## PROBLEM DETAILS
Whenever an image turns up, omit it and return the remaining data exactly.
:: WORKING DATA
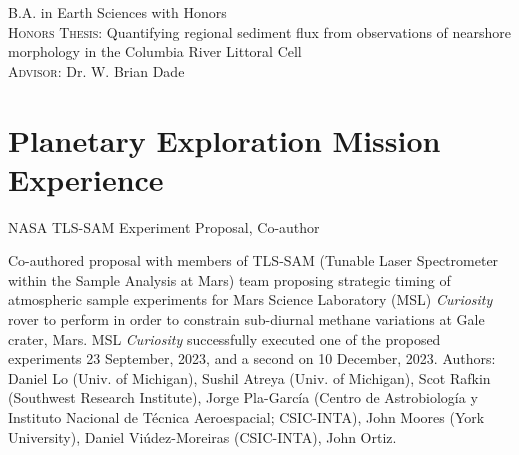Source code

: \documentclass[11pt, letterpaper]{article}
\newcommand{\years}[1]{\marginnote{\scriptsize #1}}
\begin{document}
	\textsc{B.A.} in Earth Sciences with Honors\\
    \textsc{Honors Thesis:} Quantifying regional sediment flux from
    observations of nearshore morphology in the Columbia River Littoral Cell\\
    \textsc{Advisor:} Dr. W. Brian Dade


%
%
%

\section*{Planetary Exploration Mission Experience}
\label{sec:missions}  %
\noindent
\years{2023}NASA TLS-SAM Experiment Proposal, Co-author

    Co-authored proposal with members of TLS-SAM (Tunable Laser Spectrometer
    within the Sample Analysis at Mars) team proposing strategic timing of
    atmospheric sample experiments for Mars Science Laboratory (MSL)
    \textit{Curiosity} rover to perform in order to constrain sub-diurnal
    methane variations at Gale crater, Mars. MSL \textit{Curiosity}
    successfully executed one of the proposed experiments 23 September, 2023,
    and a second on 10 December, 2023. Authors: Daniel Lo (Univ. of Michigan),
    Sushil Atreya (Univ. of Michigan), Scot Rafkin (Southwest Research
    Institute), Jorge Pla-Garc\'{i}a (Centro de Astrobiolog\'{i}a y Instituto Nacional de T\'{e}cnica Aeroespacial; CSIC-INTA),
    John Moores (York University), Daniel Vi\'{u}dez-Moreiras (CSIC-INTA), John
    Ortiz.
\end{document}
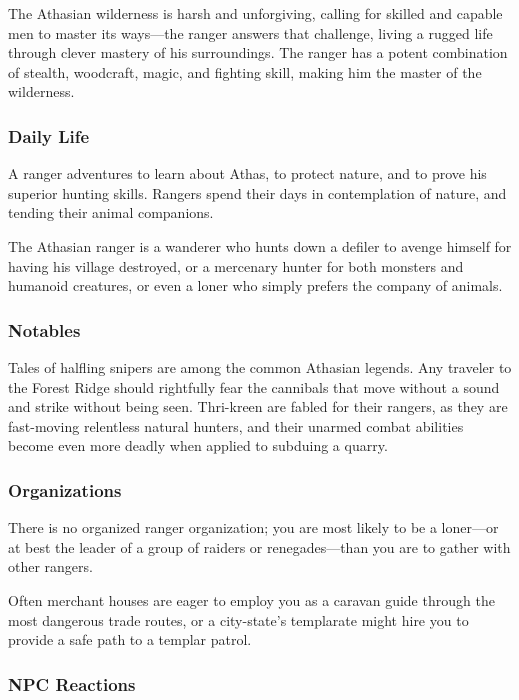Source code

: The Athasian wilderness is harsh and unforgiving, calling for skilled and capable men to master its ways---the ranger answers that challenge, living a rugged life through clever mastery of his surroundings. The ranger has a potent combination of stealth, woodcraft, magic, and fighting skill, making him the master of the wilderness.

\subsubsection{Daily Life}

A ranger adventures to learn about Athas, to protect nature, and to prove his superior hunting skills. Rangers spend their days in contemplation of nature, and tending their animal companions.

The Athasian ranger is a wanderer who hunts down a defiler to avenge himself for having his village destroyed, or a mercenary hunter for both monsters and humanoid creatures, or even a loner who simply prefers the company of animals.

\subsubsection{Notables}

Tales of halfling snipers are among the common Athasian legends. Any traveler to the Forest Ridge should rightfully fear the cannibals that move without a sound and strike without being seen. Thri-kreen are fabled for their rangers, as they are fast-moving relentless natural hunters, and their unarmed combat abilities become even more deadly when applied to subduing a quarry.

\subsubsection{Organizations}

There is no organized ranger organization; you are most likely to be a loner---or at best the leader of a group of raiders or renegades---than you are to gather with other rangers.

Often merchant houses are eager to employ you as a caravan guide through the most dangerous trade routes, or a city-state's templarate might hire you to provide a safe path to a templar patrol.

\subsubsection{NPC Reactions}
::::
## OUTPUT
Source code

: \documentclass[11pt, letterpaper]{article}
\newcommand{\years}[1]{\marginnote{\scriptsize #1}}
\begin{document}
	\textsc{B.A.} in Earth Sciences with Honors\\
    \textsc{Honors Thesis:} Quantifying regional sediment flux from
    observations of nearshore morphology in the Columbia River Littoral Cell\\
    \textsc{Advisor:} Dr. W. Brian Dade


%
%
%

\section*{Planetary Exploration Mission Experience}
\label{sec:missions}  %
\noindent
\years{2023}NASA TLS-SAM Experiment Proposal, Co-author

    Co-authored proposal with members of TLS-SAM (Tunable Laser Spectrometer
    within the Sample Analysis at Mars) team proposing strategic timing of
    atmospheric sample experiments for Mars Science Laboratory (MSL)
    \textit{Curiosity} rover to perform in order to constrain sub-diurnal
    methane variations at Gale crater, Mars. MSL \textit{Curiosity}
    successfully executed one of the proposed experiments 23 September, 2023,
    and a second on 10 December, 2023. Authors: Daniel Lo (Univ. of Michigan),
    Sushil Atreya (Univ. of Michigan), Scot Rafkin (Southwest Research
    Institute), Jorge Pla-Garc\'{i}a (Centro de Astrobiolog\'{i}a y Instituto Nacional de T\'{e}cnica Aeroespacial; CSIC-INTA),
    John Moores (York University), Daniel Vi\'{u}dez-Moreiras (CSIC-INTA), John
    Ortiz.
\end{document}
Source code

: The Athasian wilderness is harsh and unforgiving, calling for skilled and capable men to master its ways---the ranger answers that challenge, living a rugged life through clever mastery of his surroundings. The ranger has a potent combination of stealth, woodcraft, magic, and fighting skill, making him the master of the wilderness.

\subsubsection{Daily Life}

A ranger adventures to learn about Athas, to protect nature, and to prove his superior hunting skills. Rangers spend their days in contemplation of nature, and tending their animal companions.

The Athasian ranger is a wanderer who hunts down a defiler to avenge himself for having his village destroyed, or a mercenary hunter for both monsters and humanoid creatures, or even a loner who simply prefers the company of animals.

\subsubsection{Notables}

Tales of halfling snipers are among the common Athasian legends. Any traveler to the Forest Ridge should rightfully fear the cannibals that move without a sound and strike without being seen. Thri-kreen are fabled for their rangers, as they are fast-moving relentless natural hunters, and their unarmed combat abilities become even more deadly when applied to subduing a quarry.

\subsubsection{Organizations}

There is no organized ranger organization; you are most likely to be a loner---or at best the leader of a group of raiders or renegades---than you are to gather with other rangers.

Often merchant houses are eager to employ you as a caravan guide through the most dangerous trade routes, or a city-state's templarate might hire you to provide a safe path to a templar patrol.

\subsubsection{NPC Reactions}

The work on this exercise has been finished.